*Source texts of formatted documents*

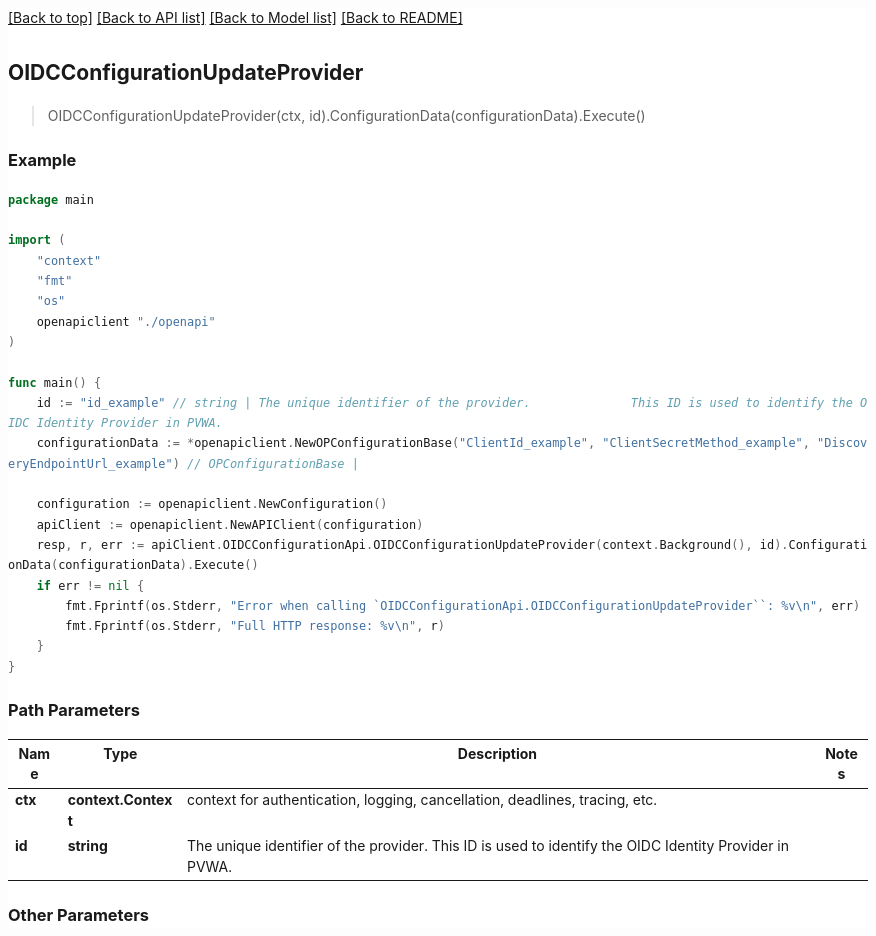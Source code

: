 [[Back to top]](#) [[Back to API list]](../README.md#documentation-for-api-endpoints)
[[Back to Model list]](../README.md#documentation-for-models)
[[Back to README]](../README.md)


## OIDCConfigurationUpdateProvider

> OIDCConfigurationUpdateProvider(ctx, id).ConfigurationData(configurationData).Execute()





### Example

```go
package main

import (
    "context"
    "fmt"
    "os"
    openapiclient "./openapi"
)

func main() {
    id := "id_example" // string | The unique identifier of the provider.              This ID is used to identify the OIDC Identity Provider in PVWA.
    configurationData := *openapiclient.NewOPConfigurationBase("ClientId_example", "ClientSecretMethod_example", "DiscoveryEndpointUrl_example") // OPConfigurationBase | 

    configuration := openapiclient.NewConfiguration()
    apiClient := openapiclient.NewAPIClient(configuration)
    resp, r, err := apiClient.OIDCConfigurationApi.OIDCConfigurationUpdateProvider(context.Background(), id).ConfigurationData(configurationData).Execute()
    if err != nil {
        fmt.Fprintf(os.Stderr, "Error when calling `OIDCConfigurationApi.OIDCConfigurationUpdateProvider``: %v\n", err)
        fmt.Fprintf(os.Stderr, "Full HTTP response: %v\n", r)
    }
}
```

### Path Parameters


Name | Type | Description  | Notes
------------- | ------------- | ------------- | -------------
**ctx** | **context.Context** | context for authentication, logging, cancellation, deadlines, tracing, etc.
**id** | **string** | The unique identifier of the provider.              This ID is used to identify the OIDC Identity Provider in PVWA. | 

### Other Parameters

*What to work on*
Would you copy all lines in the records where the string "Stderr" appears?

*Answer to the problem*
        fmt.Fprintf(os.Stderr, "Error when calling `OIDCConfigurationApi.OIDCConfigurationUpdateProvider``: %v\n", err)
        fmt.Fprintf(os.Stderr, "Full HTTP response: %v\n", r)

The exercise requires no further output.